I have this question after reading a code example from the A Multi-Stream Example. The code is as below.
const int N = 1 << 20;
__global__ void kernel(float *x, int n)
{
int tid = threadIdx.x + blockIdx.x * blockDim.x;
for (int i = tid; i < n; i += blockDim.x * gridDim.x) {
x[i] = sqrt(pow(3.14159,i));
}
}
int main()
{
const int num_streams = 8;
cudaStream_t streams[num_streams];
float *data[num_streams];
for (int i = 0; i < num_streams; i++) {
cudaStreamCreate(&streams[i]);
cudaMalloc(&data[i], N * sizeof(float));
// launch one worker kernel per stream
kernel<<<1, 64, 0, streams[i]>>>(data[i], N);
// launch a dummy kernel on the default stream
kernel<<<1, 1>>>(0, 0);
}
cudaDeviceReset();
return 0;
}
As we see, it calls cudaDeviceReset(); at the end of the program.
Then the author compiles the code and uses the tool nvvp to profile all kernel executions. So I suppose after calling cudaDeviceReset();, all operations(at least kernels) on the device should be completed.

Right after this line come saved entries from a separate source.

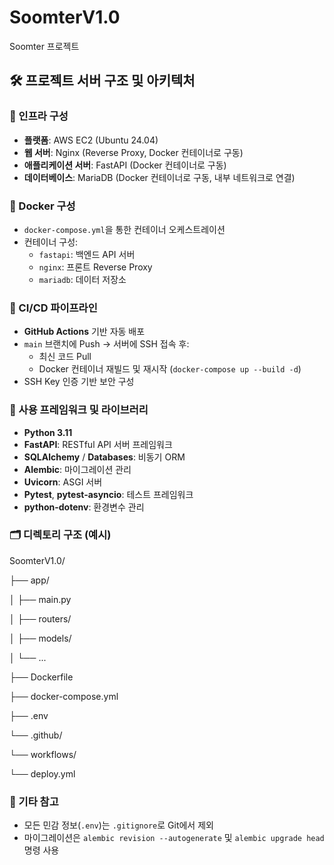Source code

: # SoomterV1.0
Soomter 프로젝트

## 🛠️ 프로젝트 서버 구조 및 아키텍처

### 🧱 인프라 구성
- **플랫폼**: AWS EC2 (Ubuntu 24.04)
- **웹 서버**: Nginx (Reverse Proxy, Docker 컨테이너로 구동)
- **애플리케이션 서버**: FastAPI (Docker 컨테이너로 구동)
- **데이터베이스**: MariaDB (Docker 컨테이너로 구동, 내부 네트워크로 연결)

### 🐳 Docker 구성
- `docker-compose.yml`을 통한 컨테이너 오케스트레이션
- 컨테이너 구성:
  - `fastapi`: 백엔드 API 서버
  - `nginx`: 프론트 Reverse Proxy
  - `mariadb`: 데이터 저장소

### 🔁 CI/CD 파이프라인
- **GitHub Actions** 기반 자동 배포
- `main` 브랜치에 Push → 서버에 SSH 접속 후:
  - 최신 코드 Pull
  - Docker 컨테이너 재빌드 및 재시작 (`docker-compose up --build -d`)
- SSH Key 인증 기반 보안 구성

### 🧩 사용 프레임워크 및 라이브러리
- **Python 3.11**
- **FastAPI**: RESTful API 서버 프레임워크
- **SQLAlchemy** / **Databases**: 비동기 ORM
- **Alembic**: 마이그레이션 관리
- **Uvicorn**: ASGI 서버
- **Pytest**, **pytest-asyncio**: 테스트 프레임워크
- **python-dotenv**: 환경변수 관리

### 🗂️ 디렉토리 구조 (예시)

SoomterV1.0/

├── app/

│ ├── main.py

│ ├── routers/

│ ├── models/

│ └── ...

├── Dockerfile

├── docker-compose.yml

├── .env

└── .github/

└── workflows/

└── deploy.yml

### 📝 기타 참고
- 모든 민감 정보(`.env`)는 `.gitignore`로 Git에서 제외
- 마이그레이션은 `alembic revision --autogenerate` 및 `alembic upgrade head` 명령 사용


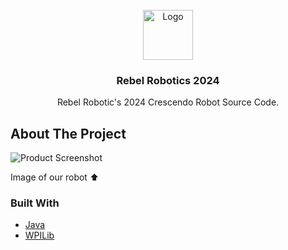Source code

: 
<br/>
<div align="center">
<img src="https://i.postimg.cc/W162kzG2/Image-Editor.png" alt="Logo" width="80" height="80">
</a>
<h3 align="center">Rebel Robotics 2024</h3>
<p align="center">
Rebel Robotic's 2024 Crescendo Robot Source Code.


  


</p>
</div>

## About The Project

![Product Screenshot](https://i.postimg.cc/k5gBMK0r/Screenshot-2024-10-03-164047.png)

Image of our robot ⬆️
### Built With

- [Java](https://www.java.com/en/)
- [WPILib](https://docs.wpilib.org/en/stable/docs/zero-to-robot/step-2/wpilib-setup.html)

But the documentation doesn’t mention cudaDeviceReset(); would wait for the completion of kernels or any operations on the device.
So here is my question:
Will cudaDeviceReset() wait for the completion of operations on the device?

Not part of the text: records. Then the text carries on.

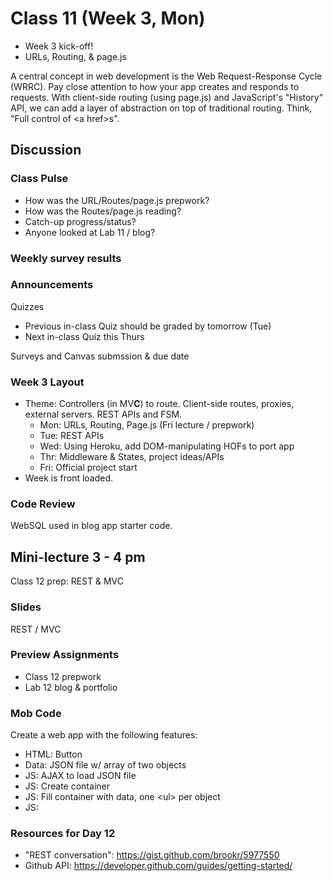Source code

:# Class 11 (Week 3, Mon)
- Week 3 kick-off!
- URLs, Routing, &amp; page.js

A central concept in web development is the Web Request-Response Cycle (WRRC). Pay close attention to how your app creates and responds to requests. With client-side routing (using page.js) and JavaScript's "History" API, we can add a layer of abstraction on top of traditional routing. Think, "Full control of &lt;a href&gt;s".

## Discussion
### Class Pulse
- How was the URL/Routes/page.js prepwork?
- How was the Routes/page.js reading?
- Catch-up progress/status?
- Anyone looked at Lab 11 / blog?

### Weekly survey results

### Announcements
Quizzes
- Previous in-class Quiz should be graded by tomorrow (Tue)
- Next in-class Quiz this Thurs

Surveys and Canvas submssion &amp; due date

### Week 3 Layout
- Theme: Controllers (in MV**C**) to route. Client-side routes, proxies, external servers. REST APIs and FSM.
  - Mon: URLs, Routing, Page.js (Fri lecture / prepwork)
  - Tue: REST APIs
  - Wed: Using Heroku, add DOM-manipulating HOFs to port app
  - Thr: Middleware &amp; States, project ideas/APIs
  - Fri: Official project start
- Week is front loaded.

### Code Review
WebSQL used in blog app starter code.

## Mini-lecture 3 - 4 pm
Class 12 prep: REST &amp; MVC

### Slides
REST / MVC

### Preview Assignments
- Class 12 prepwork
- Lab 12 blog &amp; portfolio

### Mob Code
Create a web app with the following features:
- HTML: Button
- Data: JSON file w/ array of two objects
- JS: AJAX to load JSON file
- JS: Create container
- JS: Fill container with data, one &lt;ul&gt; per object
- JS: 

### Resources for Day 12
- "REST conversation": https://gist.github.com/brookr/5977550
- Github API: https://developer.github.com/guides/getting-started/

It seems evident that it does, at least in that case there. Does that constitute a guarantee always and forever? I don’t know.

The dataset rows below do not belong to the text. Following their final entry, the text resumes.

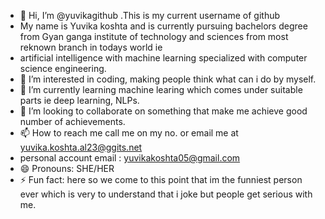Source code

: - 👋 Hi, I’m @yuvikagithub .This is my current username of github
- My name is Yuvika koshta and is currently pursuing bachelors degree from Gyan ganga institute of technology and sciences from most reknown branch in todays world ie
-   artificial intelligence with machine learning specialized with computer science engineering.
- 👀 I’m interested in coding, making people think what can i do by myself.
- 🌱 I’m currently learning machine learing which comes under suitable parts ie deep learning, NLPs.
- 💞️ I’m looking to collaborate on something that make me achieve good number of achievements.
- 📫 How to reach me call me on my no. or email me at yuvika.koshta.al23@ggits.net
- personal account email : yuvikakoshta05@gmail.com
- 😄 Pronouns: SHE/HER
- ⚡ Fun fact: here so we come to this point that im the funniest person ever which is very to understand that i joke but people get serious with me.

<!---
yuvikagithub/yuvikagithub is a ✨ special ✨ repository because its `README.md` (this file) appears on your GitHub profile.
You can click the Preview link to take a look at your changes.
--->
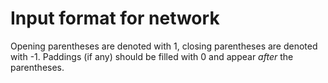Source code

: # Input format for network

Opening parentheses are denoted with 1, closing parentheses are denoted with -1.
Paddings (if any) should be filled with 0 and appear *after* the parentheses.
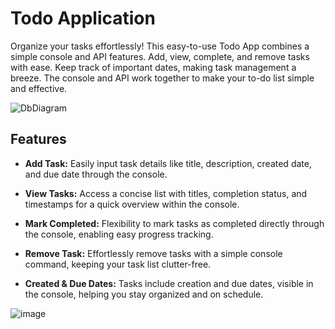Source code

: # Todo Application
Organize your tasks effortlessly! This easy-to-use Todo App combines a simple console and API features. Add, view, complete, and remove tasks with ease. Keep track of important dates, making task management a breeze. The console and API work together to make your to-do list simple and effective.

![DbDiagram](https://github.com/rahulaanand/TodoApp/assets/53602252/66c53248-7c5b-400c-8124-cf4768b39a8a)

## Features

- **Add Task:** Easily input task details like title, description, created date, and due date through the console.

- **View Tasks:** Access a concise list with titles, completion status, and timestamps for a quick overview within the console.

- **Mark Completed:** Flexibility to mark tasks as completed directly through the console, enabling easy progress tracking.

- **Remove Task:** Effortlessly remove tasks with a simple console command, keeping your task list clutter-free.

- **Created & Due Dates:** Tasks include creation and due dates, visible in the console, helping you stay organized and on schedule.

![image](https://github.com/rahulaanand/TodoApp/assets/53602252/75f031e5-f3a6-49d5-b238-eedf2cb6406c)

It also seems evident that that is not described in the documentation.
For me, personally, when I run into a situation like this, and I have a suitable alternative which is documented to have the desired semantics, namely cudaDeviceSynchronize(), I prefer to use the one that is documented.
cudaDeviceSynchronize() will wait for the completion of operations on the device. Specifically the documentation states:
Blocks until the device has completed all preceding requested tasks.
Another possible option is to file a bug asking for a doc clarification.
Following your recommendation, I try to use cudaDeviceSynchronize() but get another question. Please tell me to open another topic if needed.
The description of cudaDeviceSynchronize() in the documentation states:
Blocks until the device has completed all preceding requested tasks. cudaDeviceSynchronize() returns an error if one of the preceding tasks has failed. If the cudaDeviceScheduleBlockingSync flag was set for this device, the host thread will block until the device has finished its work.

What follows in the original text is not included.